TASK: For the word "combinatoria", state the number of lines in the data that contain it, and nothing else.

Saved data entries:
==*==
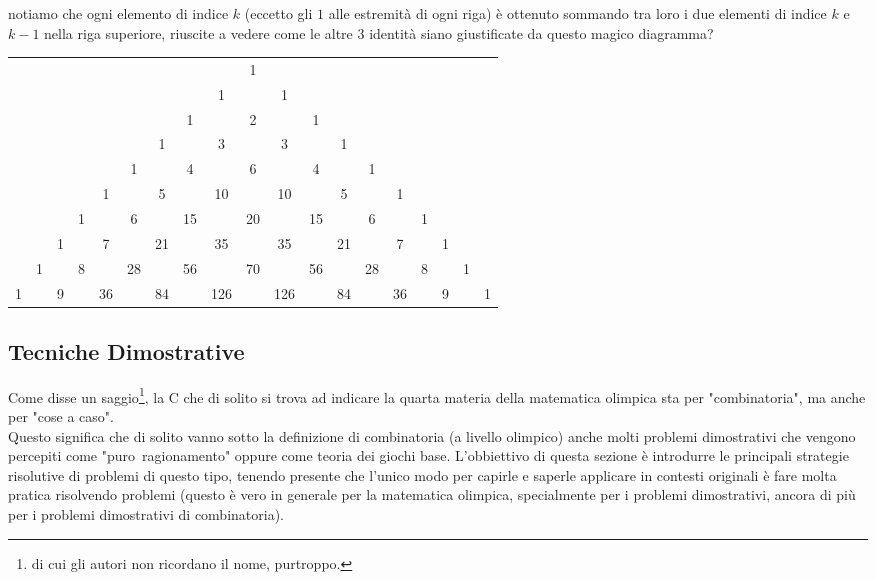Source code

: \documentclass[11pt]{scrartcl}
\begin{document}
	notiamo che ogni elemento di indice $k$ (eccetto gli $1$ alle estremità di ogni riga) è ottenuto sommando tra loro i due elementi di indice $k$ e $k-1$ nella riga superiore, riuscite a vedere come le altre $3$ identità siano giustificate da questo magico diagramma?
	\begin{center}
		\setlength{\tabcolsep}{5pt}
		\begin{tabular}{ccccccccccccccccccc}
			    &   &   &   &   &   &   &   &   &1  &   &   &   &   &    &   &   &   &    \\
			    &   &   &   &   &   &   &   &1  &   &1  &   &   &   &    &   &   &   &    \\
			    &   &   &   &   &   &   &1  &   &2  &   & 1 &   &   &    &   &   &   &    \\
			    &   &   &   &   &   &1  &   &3  &   &3  &   & 1 &   &    &   &   &   &    \\
			    &   &   &   &   &1  &   &4  &   &6  &   & 4 &   & 1 &    &   &   &   &    \\
			    &   &   &   &1  &   &5  &   &10 &   &10 &   & 5 &   & 1  &   &   &   &    \\
			    &   &   & 1 &   &6  &   &15 &   &20 &   & 15&   & 6 &    & 1 &   &   &    \\
			    &   & 1 &   &7  &   &21 &   &35 &   &35 &   & 21&   & 7  &   & 1 &   &    \\
			    & 1 &   & 8 &   &28 &   &56 &   &70 &   & 56&   & 28&    & 8 &   & 1 &    \\
			  1 &   & 9 &   &36 &   &84 &   &126&   &126&   & 84&   & 36 &   & 9 &   & 1  \\
		\end{tabular}
	\end{center}

	\newpage
	
	\subsection{Tecniche Dimostrative}
	Come disse un saggio\footnote{di cui gli autori non ricordano il nome, purtroppo.}, la C che di solito si trova ad indicare la quarta materia della matematica olimpica sta per "combinatoria", ma anche per "cose a caso". \\
	Questo significa che di solito vanno sotto la definizione di combinatoria (a livello olimpico) anche molti problemi dimostrativi che vengono percepiti come \mbox{"puro ragionamento"} oppure come teoria dei giochi base. L'obbiettivo di questa sezione è introdurre le principali strategie risolutive di problemi di questo tipo, tenendo presente che l'unico modo per capirle e saperle applicare in contesti originali è fare molta pratica risolvendo problemi (questo è vero in generale per la matematica olimpica, specialmente per i problemi dimostrativi, ancora di più per i problemi dimostrativi di combinatoria).
	
\end{document}

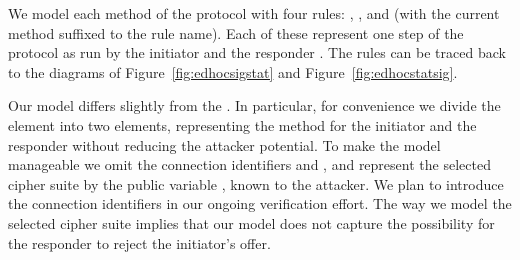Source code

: We model each method of the protocol with four rules: , , 
and  (with the current method suffixed to the rule name).
%
Each of these represent one step of the protocol as run by the initiator 
and the responder .
%
The rules can be traced back to the diagrams of
Figure~\ref{fig:edhocsigstat} and Figure~\ref{fig:edhocstatsig}.
%

Our model differs slightly from the \mSpec{}.
%
In particular, for convenience we divide the \mMethod{} element into two
elements, representing the method for the initiator and the responder without
reducing the attacker potential.
%
To make the model manageable we omit the connection identifiers \mCi{} and
\mCr{}, and represent the selected cipher suite by the public variable
, known to the attacker.
%
We plan to introduce the connection identifiers in our ongoing verification
effort.
%
The way we model the selected cipher suite implies that our model does not
capture the possibility for the responder to reject the initiator's offer. 
%

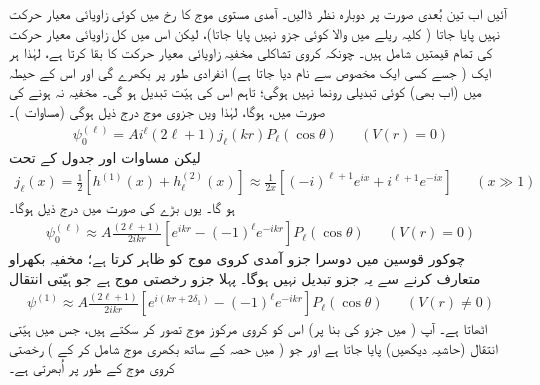 آئیں اب تین بُعدی صورت پر دوبارہ نظر ڈالیں۔ آمدی مستوی موج  کا  رخ میں کوئی زاویائی معیار حرکت نہیں پایا جاتا ( کلیہ ریلے میں  والا کوئی جزو نہیں پایا جاتا)، لیکن اس میں کل زاویائی معیار حرکت  کی تمام قیمتیں شامل ہیں۔ چونکہ کروی تشاکلی مخفیہ زاویائی معیار حرکت کا بقا کرتا ہے، لہٰذا ہر ایک  ( جسے کسی ایک مخصوص  سے نام دیا جاتا ہے) انفرادی طور پر بکھرے گی اور اس کے حیطہ میں (اب بھی) کوئی تبدیلی رونما نہیں ہوگی؛ تاہم اس کی ہیّت تبدیل ہو گی۔ مخفیہ نہ ہونے کی صورت میں،  ہوگا، لہٰذا ویں جزوی موج درج ذیل ہوگی (مساوات )۔
\begin{align}
	\psi_0^{(\ell)} = Ai^{\ell}(2\ell+1)j_{\ell}(kr)P_{\ell}(\cos\theta)&&(V(r)=0)
\end{align}
لیکن مساوات  اور جدول  کے تحت
\begin{align}
	j_{\ell}(x) = \frac{1}{2}\left[h^{(1)}(x)+h_{\ell}^{(2)}(x)\right]\approx\frac{1}{2x}\left[(-i)^{\ell+1}e^{ix}+i^{\ell+1}e^{-ix}\right]&&(x\gg1)
\end{align}
ہو گا۔ یوں بڑے  کی صورت میں درج ذیل ہوگا۔
\begin{align}
	\psi_0^{(\ell)}\approx A\frac{(2\ell+1)}{2ikr}\left[e^{ikr}-(-1)^{\ell}e^{-ikr}\right]P_{\ell}(\cos\theta)&&(V(r)=0)
\end{align}
چوکور قوسین میں دوسرا جزو آمدی کروی موج کو ظاہر کرتا ہے؛ مخفیہ بکھراو متعارف کرنے سے یہ جزو تبدیل نہیں ہوگا۔ پہلا جزو رخصتی موج ہے جو ہیّتی انتقال 
\begin{align}\label{مساوات_بکھراو_عمومی_روپ}
	\psi^{(1)}\approx A\frac{(2\ell+1)}{2ikr}\left[e^{i(kr+2\delta_1)}-(-1)^{\ell}e^{-ikr}\right]P_{\ell}(\cos\theta)&&(V(r)\neq0)
\end{align}
 اٹھاتا ہے۔ آپ ( میں  جزو کی بنا پر) اس کو کروی مرکوز موج تصور کر سکتے ہیں، جس میں  ہیّتی انتقال (حاشیہ  دیکھیں) پایا جاتا ہے اور جو (  میں  حصہ کے ساتھ بکھری موج شامل کر کے ) رخصتی کروی موج کے طور پر اُبھرتی ہے۔

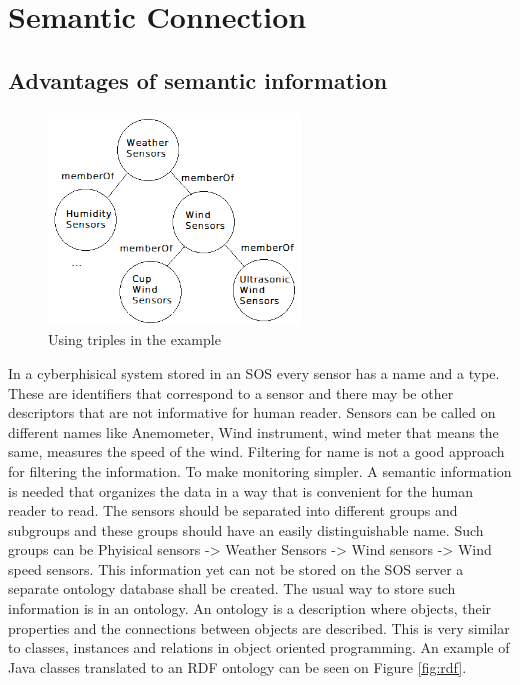 \chapter{Semantic Connection}

\section{Advantages of semantic information}

\begin{figure}[h]
\centering
\includegraphics[width=0.6\textwidth]{figures/semws.png}
\caption{Using triples in the example\label{fig:semws}}
\end{figure}

In a cyberphisical system stored in an SOS every sensor has a name and a type. These are identifiers that correspond to a sensor and there may be other descriptors that are not informative for human reader. Sensors can be called on different names like Anemometer, Wind instrument, wind meter that means the same, measures the speed of the wind. Filtering for name is not a good approach for filtering the information. To make monitoring simpler. A semantic information is needed that organizes the data in a way that is convenient for the human reader to read. The sensors should be separated into different groups and subgroups and these groups should have an easily distinguishable name. Such groups can be Phyisical sensors -> Weather Sensors -> Wind sensors -> Wind speed sensors. This information yet can not be stored on the SOS server a separate ontology database shall be created. 
The usual way to store such information is in an ontology. 
An ontology is a description where objects, their properties and the connections between objects are described. This is very similar to classes, instances and relations in object oriented programming. An example of Java classes translated to an RDF ontology can be seen on Figure \ref{fig:rdf}\cite{g2d4}.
==*==
ANSWER SPACE: 2